JL: At the beginning of the new year, we had a clear majority sign Union Cards, so we decided to go public with our campaign.  Recently, the company tried to block us from doing a mail-in election, which we think is the safest option with COVID.  After bringing this to the National Labor Relations Board, we won the ruling in our favor and proceeded with a mail-in election. Ballots were sent to everyone on February 25th and we’ll have until the end of March to mail them in.  Once we’ve done that, if the majority votes yes to join the UFCW, we will begin forming a Bargaining Team and starting negotiations for our first Union Contract with the company.

KL: What catalyzed the organizing efforts at your shop?

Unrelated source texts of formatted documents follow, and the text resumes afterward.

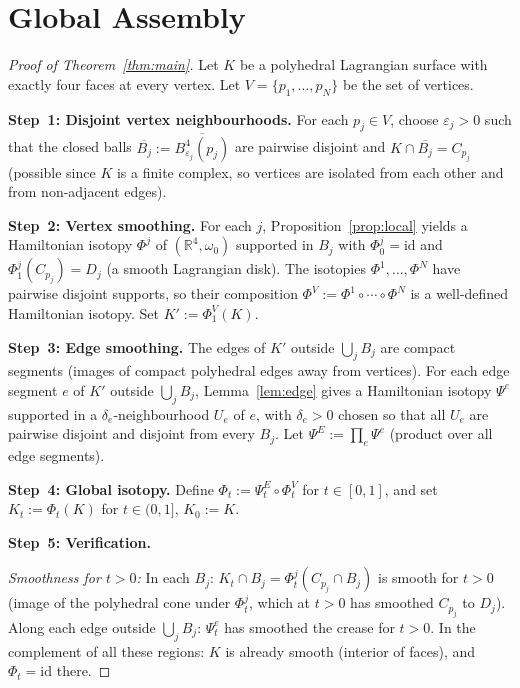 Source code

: \documentclass[12pt]{article}
\theoremstyle{definition}
\newcommand{\R}{\mathbb{R}}
\newcommand{\om}{\omega}
\newcommand{\eps}{\varepsilon}
\begin{document}
\section{Global Assembly}\label{sec:global}

\begin{proof}[Proof of Theorem~\ref{thm:main}]
Let $K$ be a polyhedral Lagrangian surface with exactly four faces at
every vertex.  Let $V=\{p_1,\dots,p_N\}$ be the set of vertices.

\medskip\noindent
\textbf{Step~1: Disjoint vertex neighbourhoods.}
For each $p_j\in V$, choose $\eps_j>0$ such that the closed balls
$\overline{B_j}:=\overline{B^4_{\eps_j}(p_j)}$ are pairwise disjoint and
$K\cap\overline{B_j}=C_{p_j}$ (possible since $K$ is a finite complex,
so vertices are isolated from each other and from non-adjacent edges).

\medskip\noindent
\textbf{Step~2: Vertex smoothing.}
For each $j$, Proposition~\ref{prop:local} yields a Hamiltonian
isotopy $\Phi^j$ of $(\R^4,\om_0)$ supported in $B_j$ with
$\Phi^j_0=\mathrm{id}$ and $\Phi^j_1(C_{p_j})=D_j$ (a smooth Lagrangian
disk).  The isotopies $\Phi^1,\dots,\Phi^N$ have pairwise disjoint
supports, so their composition $\Phi^V:=\Phi^1\circ\cdots\circ\Phi^N$
is a well-defined Hamiltonian isotopy.  Set $K':=\Phi^V_1(K)$.

\medskip\noindent
\textbf{Step~3: Edge smoothing.}
The edges of $K'$ outside $\bigcup_j B_j$ are compact segments (images
of compact polyhedral edges away from vertices).  For each edge segment
$e$ of $K'$ outside $\bigcup_j B_j$, Lemma~\ref{lem:edge} gives a
Hamiltonian isotopy $\Psi^e$ supported in a $\delta_e$-neighbourhood
$U_e$ of $e$, with $\delta_e>0$ chosen so that all $U_e$ are pairwise
disjoint and disjoint from every $B_j$.  Let
$\Psi^E:=\prod_e\Psi^e$ (product over all edge segments).

\medskip\noindent
\textbf{Step~4: Global isotopy.}
Define $\Phi_t:=\Psi^E_t\circ\Phi^V_t$ for $t\in[0,1]$, and set
$K_t:=\Phi_t(K)$ for $t\in(0,1]$, $K_0:=K$.

\medskip\noindent
\textbf{Step~5: Verification.}

\emph{Smoothness for $t>0$:}
In each $B_j$: $K_t\cap B_j=\Phi^j_t(C_{p_j}\cap B_j)$ is smooth for
$t>0$ (image of the polyhedral cone under $\Phi^j_t$, which at $t>0$
has smoothed $C_{p_j}$ to $D_j$).
Along each edge outside $\bigcup_j B_j$: $\Psi^e_t$ has smoothed the
crease for $t>0$.
In the complement of all these regions: $K$ is already smooth
(interior of faces), and $\Phi_t=\mathrm{id}$ there.


\end{proof}
\end{document}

JL: Windy City Cannabis was originally owned by a corporation called Grassroots, which operated three medical dispensers in the South suburbs of Chicago.  Because of their roots in medicinal marijuana, they were then able to secure a license to open a shop on Weed Street in Chicago for a recreational dispensary.  We opened our doors on July 1st.  In the beginning, we were not operating at full capacity, just using a small corner of the building that used to be a restaurant.  By October, we were hoping to have a fully operational dispensary, where we wouldn’t have to do things like take walk-up orders outside on the back patio, which isn’t sustainable in a Chicago winter.  In September, Grassroots was acquired by National Cannabis Brand Curaleaf.  Curaleaf is the largest cannabis company in the United States, operating over ninety dispensaries, both medical and recreational, in over a dozen states.  This was cause for concern, to be bought out by such a powerful corporation without knowing what to expect from the job in a new industry.  Is there room for advancement?  What are the standard wages?  Are there benefits?  From the start, there was a lack of communication from the top on what the acquisition would mean for us as Workers, the dispensary, potential plans for expansion.  As the Winter months started approaching, we had questions about operating on a day-to-day basis safely with COVID in harsh weather conditions.  And there was just no information coming down.  So some Co-Workers and I began talking about the need for fair representation.  Around that same time, I overheard an unsuspecting Co-Worker actually ask someone in management about Unionizing, because they heard about another dispensary doing it.  Suffice to say, you don’t want to ask the boss for permission or help when organizing against them.